[Plain-text document sources]
# # # # # # #
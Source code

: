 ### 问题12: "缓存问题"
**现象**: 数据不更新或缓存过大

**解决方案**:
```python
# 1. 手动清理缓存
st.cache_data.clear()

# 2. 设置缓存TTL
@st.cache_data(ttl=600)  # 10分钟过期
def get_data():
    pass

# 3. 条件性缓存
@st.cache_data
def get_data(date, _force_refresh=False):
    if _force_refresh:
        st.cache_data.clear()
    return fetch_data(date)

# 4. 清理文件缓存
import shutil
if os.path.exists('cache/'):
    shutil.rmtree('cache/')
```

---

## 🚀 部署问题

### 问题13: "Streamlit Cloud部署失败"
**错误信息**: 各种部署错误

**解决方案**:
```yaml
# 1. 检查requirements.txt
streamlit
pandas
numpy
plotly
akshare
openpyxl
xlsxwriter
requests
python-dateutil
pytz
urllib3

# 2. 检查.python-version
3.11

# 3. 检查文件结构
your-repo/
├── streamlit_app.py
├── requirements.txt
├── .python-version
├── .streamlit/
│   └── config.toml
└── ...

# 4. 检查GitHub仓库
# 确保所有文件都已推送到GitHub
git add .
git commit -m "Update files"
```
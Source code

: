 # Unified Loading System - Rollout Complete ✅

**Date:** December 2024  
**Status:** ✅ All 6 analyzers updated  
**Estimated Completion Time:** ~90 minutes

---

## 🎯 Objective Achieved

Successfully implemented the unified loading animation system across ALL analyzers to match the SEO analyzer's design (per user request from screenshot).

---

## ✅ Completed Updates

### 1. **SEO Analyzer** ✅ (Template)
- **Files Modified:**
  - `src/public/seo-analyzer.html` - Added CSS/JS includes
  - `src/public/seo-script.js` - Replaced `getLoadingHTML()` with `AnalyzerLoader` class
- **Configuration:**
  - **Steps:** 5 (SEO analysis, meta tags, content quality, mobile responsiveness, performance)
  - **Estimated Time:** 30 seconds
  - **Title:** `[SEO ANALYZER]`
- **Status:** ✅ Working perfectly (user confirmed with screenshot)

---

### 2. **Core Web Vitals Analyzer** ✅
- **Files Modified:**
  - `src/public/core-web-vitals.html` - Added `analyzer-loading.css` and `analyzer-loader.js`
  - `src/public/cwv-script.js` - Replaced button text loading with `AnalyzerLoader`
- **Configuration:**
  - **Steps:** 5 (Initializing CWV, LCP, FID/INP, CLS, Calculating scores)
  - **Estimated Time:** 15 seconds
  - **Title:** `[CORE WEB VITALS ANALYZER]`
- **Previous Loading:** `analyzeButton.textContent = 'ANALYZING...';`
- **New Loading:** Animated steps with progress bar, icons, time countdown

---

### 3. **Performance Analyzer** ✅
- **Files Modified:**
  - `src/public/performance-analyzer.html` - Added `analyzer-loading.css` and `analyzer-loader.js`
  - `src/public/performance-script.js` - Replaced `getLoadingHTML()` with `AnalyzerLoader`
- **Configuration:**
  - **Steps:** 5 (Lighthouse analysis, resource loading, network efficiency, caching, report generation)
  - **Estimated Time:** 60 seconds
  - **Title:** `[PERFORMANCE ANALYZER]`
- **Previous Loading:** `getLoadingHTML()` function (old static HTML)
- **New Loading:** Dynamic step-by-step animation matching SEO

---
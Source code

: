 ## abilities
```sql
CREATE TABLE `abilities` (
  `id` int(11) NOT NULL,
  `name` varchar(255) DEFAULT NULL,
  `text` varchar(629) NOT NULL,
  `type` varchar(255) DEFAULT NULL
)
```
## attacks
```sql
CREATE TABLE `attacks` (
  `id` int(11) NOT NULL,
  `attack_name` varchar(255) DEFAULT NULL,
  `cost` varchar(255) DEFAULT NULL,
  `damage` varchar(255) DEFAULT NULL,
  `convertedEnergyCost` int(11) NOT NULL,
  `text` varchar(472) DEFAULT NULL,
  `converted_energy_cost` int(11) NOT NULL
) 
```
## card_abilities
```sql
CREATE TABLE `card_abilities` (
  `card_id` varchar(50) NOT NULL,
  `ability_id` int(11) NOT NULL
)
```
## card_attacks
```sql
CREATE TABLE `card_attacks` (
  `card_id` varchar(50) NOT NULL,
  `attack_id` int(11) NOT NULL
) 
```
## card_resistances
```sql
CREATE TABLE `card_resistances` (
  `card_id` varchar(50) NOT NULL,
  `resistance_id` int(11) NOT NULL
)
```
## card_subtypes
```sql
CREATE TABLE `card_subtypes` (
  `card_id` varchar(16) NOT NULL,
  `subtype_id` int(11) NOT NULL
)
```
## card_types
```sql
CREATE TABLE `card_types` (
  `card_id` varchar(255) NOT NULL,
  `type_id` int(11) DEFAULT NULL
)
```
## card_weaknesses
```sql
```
# # # # # # #
> [Your assignment] Every line above with the word "Added" belongs in the answer, copied as written.

> [Solution]
  - `src/public/seo-analyzer.html` - Added CSS/JS includes
  - `src/public/core-web-vitals.html` - Added `analyzer-loading.css` and `analyzer-loader.js`
  - `src/public/performance-analyzer.html` - Added `analyzer-loading.css` and `analyzer-loader.js`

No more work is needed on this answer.